The record number of women players at the Oceania Rugby Sevens Championship, held in Suva, Fiji, from 10-11 November, 2017, reflects a global movement to achieve equal participation of women and men in rugby.

The involvement of women in sport often defies gender stereotypes, fostering a healthy lifestyle and inclusivity, while transcending race, religion, sexuality and nationality.

“We are rated among the top four in the 2016-17 world standings,” said Fijiana's rugby sevens captain Ana Roqica. “Ever since I started playing rugby, the crowd used to tell us that it’s a ‘men’s sport’… now they really love how the women are playing rugby.”

“Rugby is my passion. Growing up in my village in Tavua, I used to play rugby with the boys and I’ve grown to love rugby,” said Roqica’s team-mate Rusila Nagasau. “It’s that coconut tree on the jersey that makes us proud, as it’s not just about myself but my family and my country.”

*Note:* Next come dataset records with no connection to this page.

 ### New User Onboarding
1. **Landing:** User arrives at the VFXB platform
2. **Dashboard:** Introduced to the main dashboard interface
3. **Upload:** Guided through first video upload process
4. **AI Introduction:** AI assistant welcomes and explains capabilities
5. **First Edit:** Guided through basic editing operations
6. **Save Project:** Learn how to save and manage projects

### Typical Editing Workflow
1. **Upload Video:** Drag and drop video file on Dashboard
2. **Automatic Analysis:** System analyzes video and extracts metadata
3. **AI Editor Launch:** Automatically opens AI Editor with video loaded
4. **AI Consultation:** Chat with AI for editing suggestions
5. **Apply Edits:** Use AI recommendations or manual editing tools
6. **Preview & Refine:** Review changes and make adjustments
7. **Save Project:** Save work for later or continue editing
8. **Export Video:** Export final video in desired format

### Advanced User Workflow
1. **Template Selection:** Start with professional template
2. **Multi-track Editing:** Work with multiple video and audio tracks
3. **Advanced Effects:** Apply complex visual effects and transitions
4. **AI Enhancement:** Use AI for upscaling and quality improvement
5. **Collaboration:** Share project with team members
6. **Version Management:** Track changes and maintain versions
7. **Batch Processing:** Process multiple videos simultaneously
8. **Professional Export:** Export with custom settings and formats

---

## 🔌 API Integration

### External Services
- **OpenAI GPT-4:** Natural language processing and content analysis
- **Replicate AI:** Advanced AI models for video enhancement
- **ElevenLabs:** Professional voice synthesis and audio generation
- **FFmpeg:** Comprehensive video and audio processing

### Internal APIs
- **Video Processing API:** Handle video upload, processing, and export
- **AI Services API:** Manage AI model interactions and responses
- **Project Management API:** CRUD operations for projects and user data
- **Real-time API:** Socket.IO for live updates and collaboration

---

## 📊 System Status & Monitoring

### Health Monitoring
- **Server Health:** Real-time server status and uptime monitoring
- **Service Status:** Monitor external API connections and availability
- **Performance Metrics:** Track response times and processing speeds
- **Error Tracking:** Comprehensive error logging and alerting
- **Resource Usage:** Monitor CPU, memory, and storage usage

To encourage equal participation of women and men, Oceania Rugby and UN Women Fiji Multi-Country Office signed a Memorandum of Understanding (MoU) in 2017. Through the MoU, both organisations are using their shared mandates and influence to work together on key messages and activities that promote gender equality and challenge social norms through sport.

Major changes

Demonstrating this commitment, Oceania Rugby is implementing major changes within their organisation, such as equal opportunity recruitment for all staff from referees to managers. It also recently appointed two independent board positions, both filled by Pacific Island Women —Cathy Wong (Fiji) Women’s Director Oceania Rugby and Aloma Johannsson (Tonga) Independent Director Oceania Rugby, who are making key decisions for regional rugby—marking a step in the right direction.

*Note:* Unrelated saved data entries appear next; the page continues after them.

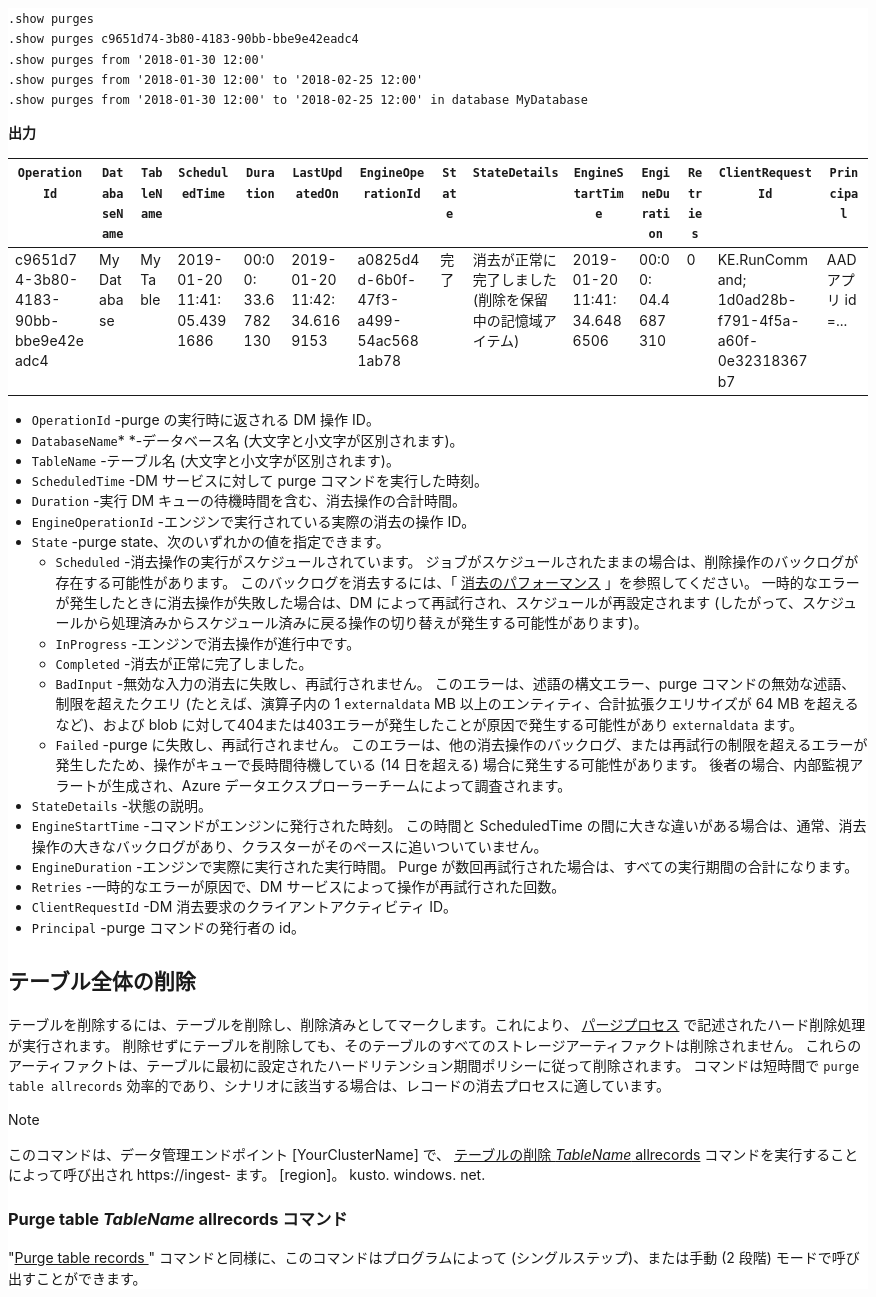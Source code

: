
 ```kusto
.show purges
.show purges c9651d74-3b80-4183-90bb-bbe9e42eadc4
.show purges from '2018-01-30 12:00'
.show purges from '2018-01-30 12:00' to '2018-02-25 12:00'
.show purges from '2018-01-30 12:00' to '2018-02-25 12:00' in database MyDatabase
```

**出力** 

|`OperationId` |`DatabaseName` |`TableName` |`ScheduledTime` |`Duration` |`LastUpdatedOn` |`EngineOperationId` |`State` |`StateDetails` |`EngineStartTime` |`EngineDuration` |`Retries` |`ClientRequestId` |`Principal`
|---|---|---|---|---|---|---|---|---|---|---|---|---|---|
|c9651d74-3b80-4183-90bb-bbe9e42eadc4 |MyDatabase |MyTable |2019-01-20 11:41: 05.4391686 |00:00: 33.6782130 |2019-01-20 11:42: 34.6169153 |a0825d4d-6b0f-47f3-a499-54ac5681ab78 |完了 |消去が正常に完了しました (削除を保留中の記憶域アイテム) |2019-01-20 11:41: 34.6486506 |00:00: 04.4687310 |0 |KE.RunCommand; 1d0ad28b-f791-4f5a-a60f-0e32318367b7 |AAD アプリ id =...

* `OperationId` -purge の実行時に返される DM 操作 ID。 
* `DatabaseName`* *-データベース名 (大文字と小文字が区別されます)。 
* `TableName` -テーブル名 (大文字と小文字が区別されます)。 
* `ScheduledTime` -DM サービスに対して purge コマンドを実行した時刻。 
* `Duration` -実行 DM キューの待機時間を含む、消去操作の合計時間。 
* `EngineOperationId` -エンジンで実行されている実際の消去の操作 ID。 
* `State` -purge state、次のいずれかの値を指定できます。 
    * `Scheduled` -消去操作の実行がスケジュールされています。 ジョブがスケジュールされたままの場合は、削除操作のバックログが存在する可能性があります。 このバックログを消去するには、「 [消去のパフォーマンス](#purge-performance) 」を参照してください。 一時的なエラーが発生したときに消去操作が失敗した場合は、DM によって再試行され、スケジュールが再設定されます (したがって、スケジュールから処理済みからスケジュール済みに戻る操作の切り替えが発生する可能性があります)。
    * `InProgress` -エンジンで消去操作が進行中です。 
    * `Completed` -消去が正常に完了しました。
    * `BadInput` -無効な入力の消去に失敗し、再試行されません。 このエラーは、述語の構文エラー、purge コマンドの無効な述語、制限を超えたクエリ (たとえば、演算子内の 1 `externaldata` MB 以上のエンティティ、合計拡張クエリサイズが 64 MB を超えるなど)、および blob に対して404または403エラーが発生したことが原因で発生する可能性があり `externaldata` ます。
    * `Failed` -purge に失敗し、再試行されません。 このエラーは、他の消去操作のバックログ、または再試行の制限を超えるエラーが発生したため、操作がキューで長時間待機している (14 日を超える) 場合に発生する可能性があります。 後者の場合、内部監視アラートが生成され、Azure データエクスプローラーチームによって調査されます。 
* `StateDetails` -状態の説明。
* `EngineStartTime` -コマンドがエンジンに発行された時刻。 この時間と ScheduledTime の間に大きな違いがある場合は、通常、消去操作の大きなバックログがあり、クラスターがそのペースに追いついていません。 
* `EngineDuration` -エンジンで実際に実行された実行時間。 Purge が数回再試行された場合は、すべての実行期間の合計になります。 
* `Retries` -一時的なエラーが原因で、DM サービスによって操作が再試行された回数。
* `ClientRequestId` -DM 消去要求のクライアントアクティビティ ID。 
* `Principal` -purge コマンドの発行者の id。

## <a name="purging-an-entire-table"></a>テーブル全体の削除

テーブルを削除するには、テーブルを削除し、削除済みとしてマークします。これにより、 [パージプロセス](#purge-process) で記述されたハード削除処理が実行されます。 削除せずにテーブルを削除しても、そのテーブルのすべてのストレージアーティファクトは削除されません。 これらのアーティファクトは、テーブルに最初に設定されたハードリテンション期間ポリシーに従って削除されます。 コマンドは短時間で `purge table allrecords` 効率的であり、シナリオに該当する場合は、レコードの消去プロセスに適しています。 

> [!NOTE]
> このコマンドは、データ管理エンドポイント [YourClusterName] で、 [テーブルの削除 *TableName* allrecords](#purge-table-tablename-allrecords-command) コマンドを実行することによって呼び出され https://ingest- ます。 [region]。 kusto. windows. net.

### <a name="purge-table-tablename-allrecords-command"></a>Purge table *TableName* allrecords コマンド

"[Purge table records ](#purge-table-tablename-records-command)" コマンドと同様に、このコマンドはプログラムによって (シングルステップ)、または手動 (2 段階) モードで呼び出すことができます。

Oceania Rugby’s growing commitment to gender equality, in line with World Rugby’s new plan to accelerate the global development of women in rugby, was also reflected at the Oceania Rugby Sevens Championship, which had a record number of women players and an increase in female coaches, managers and workforce staff. Roqica, along with many other women, participated in the coveted regional competition.

Oceania Rugby President Richard Sapias explained that involving women and girls, men and boys, more equally in rugby is central to the strategic goals of Oceania Rugby. “For Oceania Rugby and World Rugby to work together with UN Women, through events such as the Oceania Sevens, presents an ideal opportunity to support women and girls in rugby, and to encourage their communities to support them, too,” he said.

“By supporting more women and girls to play rugby and other sports at an equal level with men, we can encourage social change by demonstrating there is no limit to what women and girls can do,” added UN Women’s Deputy Representative in Fiji, Nicolas Burniat.

In 2018, UN Women and Oceania Rugby will continue their joint advocacy to encourage women’s and girls’ equal participation in sport, leveraging the playing field of rugby for social change to empower women and girls.